* **Aim of the exercise**
Go through the listing beneath and show each line containing the string "dato".

* **Listed entries**

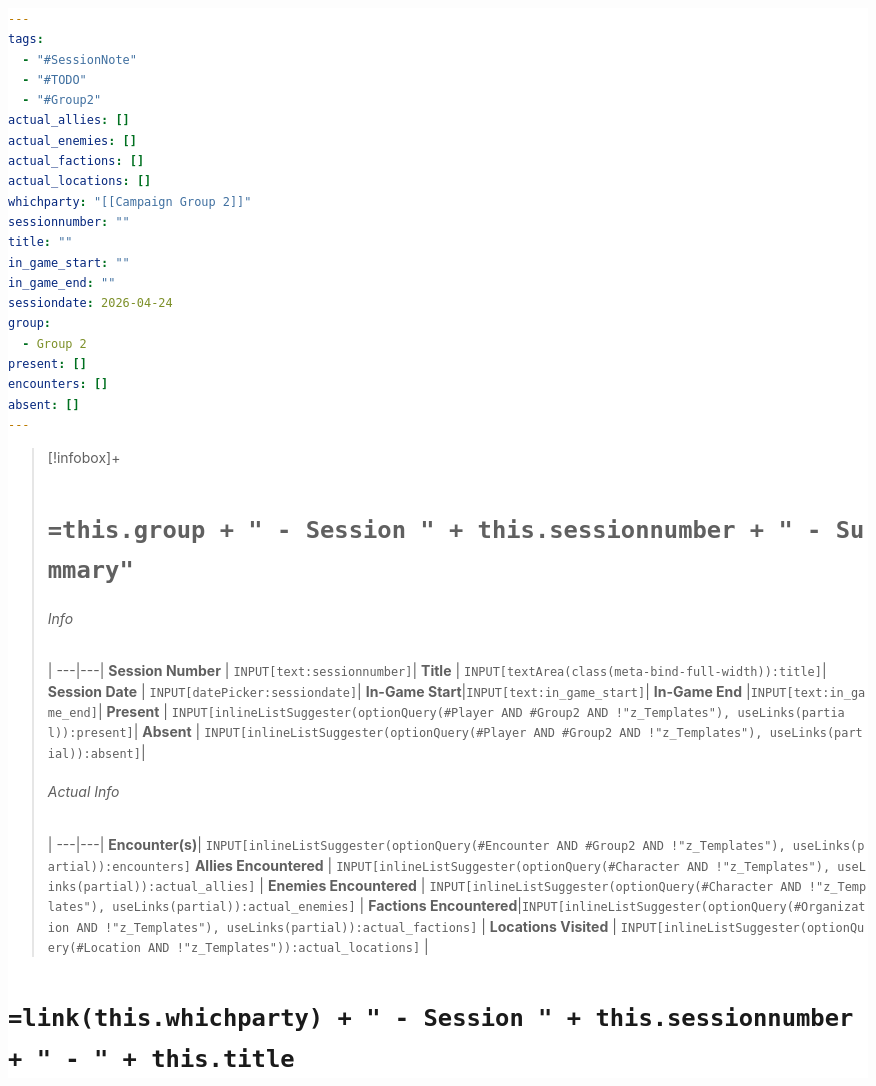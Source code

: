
 ```yaml
---
tags:
  - "#SessionNote"
  - "#TODO"
  - "#Group2"
actual_allies: []
actual_enemies: []
actual_factions: []
actual_locations: []
whichparty: "[[Campaign Group 2]]"
sessionnumber: ""
title: ""
in_game_start: ""
in_game_end: ""
sessiondate: 2026-04-24
group:
  - Group 2
present: []
encounters: []
absent: []
---
```


> [!infobox]+
> # `=this.group + " - Session " + this.sessionnumber + " - Summary"`
> ###### Info
>  |
> ---|---|
> **Session Number** | `INPUT[text:sessionnumber]`|
> **Title** | `INPUT[textArea(class(meta-bind-full-width)):title]`|
> **Session Date** | `INPUT[datePicker:sessiondate]`|
> **In-Game Start**|`INPUT[text:in_game_start]`|
> **In-Game End** |`INPUT[text:in_game_end]`|
> **Present** | `INPUT[inlineListSuggester(optionQuery(#Player AND #Group2 AND !"z_Templates"), useLinks(partial)):present]`|
> **Absent** | `INPUT[inlineListSuggester(optionQuery(#Player AND #Group2 AND !"z_Templates"), useLinks(partial)):absent]`|
> ###### Actual Info 
>  |
> ---|---|
> **Encounter(s)**| `INPUT[inlineListSuggester(optionQuery(#Encounter AND #Group2 AND !"z_Templates"), useLinks(partial)):encounters]`
> **Allies Encountered** | `INPUT[inlineListSuggester(optionQuery(#Character AND !"z_Templates"), useLinks(partial)):actual_allies]` |
> **Enemies Encountered** | `INPUT[inlineListSuggester(optionQuery(#Character AND !"z_Templates"), useLinks(partial)):actual_enemies]` |
> **Factions Encountered**|`INPUT[inlineListSuggester(optionQuery(#Organization AND !"z_Templates"), useLinks(partial)):actual_factions]` |
> **Locations Visited** | `INPUT[inlineListSuggester(optionQuery(#Location AND !"z_Templates")):actual_locations]` |
#  `=link(this.whichparty) + " - Session " + this.sessionnumber + " - " + this.title`
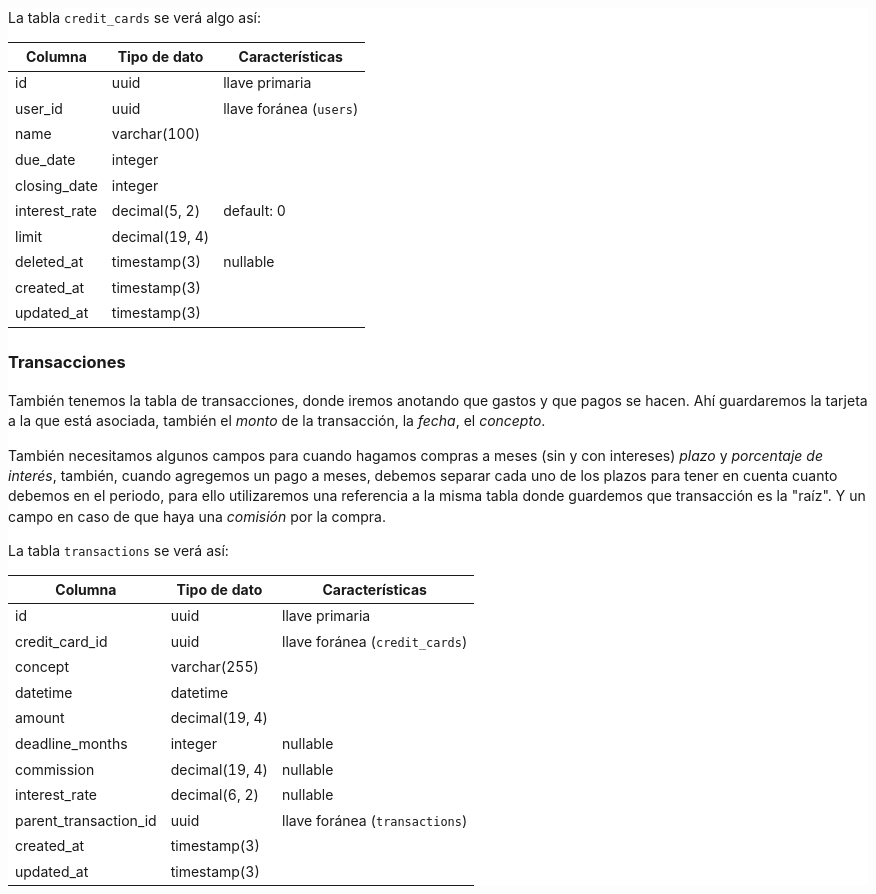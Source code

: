 La tabla `credit_cards` se verá algo así:

| Columna       | Tipo de dato   | Características         |
| ------------- | -------------- | ----------------------- |
| id            | uuid           | llave primaria          |
| user_id       | uuid           | llave foránea (`users`) |
| name          | varchar(100)   |                         |
| due_date      | integer        |                         |
| closing_date  | integer        |                         |
| interest_rate | decimal(5, 2)  | default: 0              |
| limit         | decimal(19, 4) |                         |
| deleted_at    | timestamp(3)   | nullable                |
| created_at    | timestamp(3)   |                         |
| updated_at    | timestamp(3)   |                         |

### Transacciones

También tenemos la tabla de transacciones, donde iremos anotando que gastos y
que pagos se hacen. Ahí guardaremos la tarjeta a la que está asociada, también
el _monto_ de la transacción, la _fecha_, el _concepto_.

También necesitamos algunos campos para cuando hagamos compras a meses (sin y
con intereses) _plazo_ y _porcentaje de interés_, también, cuando agregemos un
pago a meses, debemos separar cada uno de los plazos para tener en cuenta cuanto
debemos en el periodo, para ello utilizaremos una referencia a la misma tabla
donde guardemos que transacción es la "raíz". Y un campo en caso de que haya
una _comisión_ por la compra.

La tabla `transactions` se verá así:

| Columna               | Tipo de dato   | Características                |
| --------------------- | -------------- | ------------------------------ |
| id                    | uuid           | llave primaria                 |
| credit_card_id        | uuid           | llave foránea (`credit_cards`) |
| concept               | varchar(255)   |                                |
| datetime              | datetime       |                                |
| amount                | decimal(19, 4) |                                |
| deadline_months       | integer        | nullable                       |
| commission            | decimal(19, 4) | nullable                       |
| interest_rate         | decimal(6, 2)  | nullable                       |
| parent_transaction_id | uuid           | llave foránea (`transactions`) |
| created_at            | timestamp(3)   |                                |
| updated_at            | timestamp(3)   |                                |

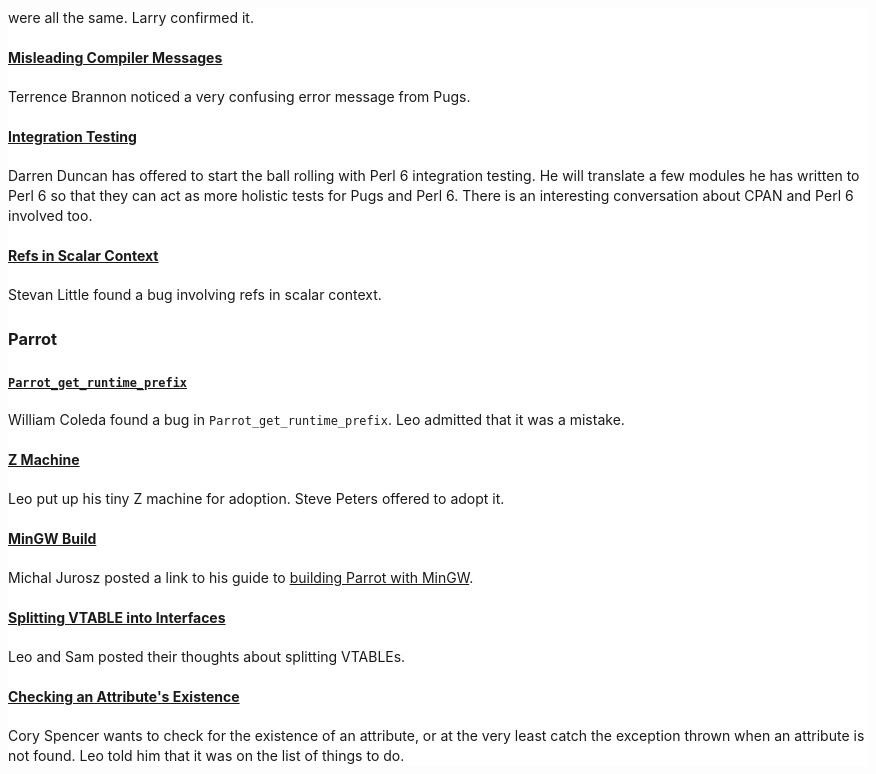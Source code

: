 were all the same. Larry confirmed it.

#### [Misleading Compiler Messages](http://groups-beta.google.com/group/perl.perl6.compiler/browse_thread/thread/2cca457566ec6e31/532ba4fc2b7ba60b#532ba4fc2b7ba60b)

Terrence Brannon noticed a very confusing error message from Pugs.

#### [Integration Testing](http://groups-beta.google.com/group/perl.perl6.compiler?gvc=2)

Darren Duncan has offered to start the ball rolling with Perl 6 integration testing. He will translate a few modules he has written to Perl 6 so that they can act as more holistic tests for Pugs and Perl 6. There is an interesting conversation about CPAN and Perl 6 involved too.

#### [Refs in Scalar Context](http://groups-beta.google.com/group/perl.perl6.compiler/browse_thread/thread/cdb15361abe82075/caf5e64af3e9c337#caf5e64af3e9c337)

Stevan Little found a bug involving refs in scalar context.

### Parrot

#### [`Parrot_get_runtime_prefix`](http://groups-beta.google.com/group/perl.perl6.internals/browse_thread/thread/a218dc2b78cea569/7a4f18bec9be251a#7a4f18bec9be251a)

William Coleda found a bug in `Parrot_get_runtime_prefix`. Leo admitted that it was a mistake.

#### [Z Machine](http://groups-beta.google.com/group/perl.perl6.internals/browse_thread/thread/bf141f7bdf5b2bc9/1bc07cf6370561c5#1bc07cf6370561c5)

Leo put up his tiny Z machine for adoption. Steve Peters offered to adopt it.

#### [MinGW Build](http://groups-beta.google.com/group/perl.perl6.internals/browse_thread/thread/881e826e6bff40ad/7620ef482c7fb884#7620ef482c7fb884)

Michal Jurosz posted a link to his guide to [building Parrot with MinGW](http://wiki.kn.vutbr.cz/mj/index.cgi?Build%20Parrot%20with%20MinGW).

#### [Splitting VTABLE into Interfaces](http://groups-beta.google.com/group/perl.perl6.internals/browse_thread/thread/9ea5d132cb6a328b/6694c85f337d21b6#6694c85f337d21b6)

Leo and Sam posted their thoughts about splitting VTABLEs.

#### [Checking an Attribute's Existence](http://groups-beta.google.com/group/perl.perl6.internals/browse_thread/thread/6a01356f6d07c89f/468a7048d6e6d20f#468a7048d6e6d20f)

Cory Spencer wants to check for the existence of an attribute, or at the very least catch the exception thrown when an attribute is not found. Leo told him that it was on the list of things to do.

* **Written answer**
| Columna       | Tipo de dato   | Características         |
| Columna               | Tipo de dato   | Características                |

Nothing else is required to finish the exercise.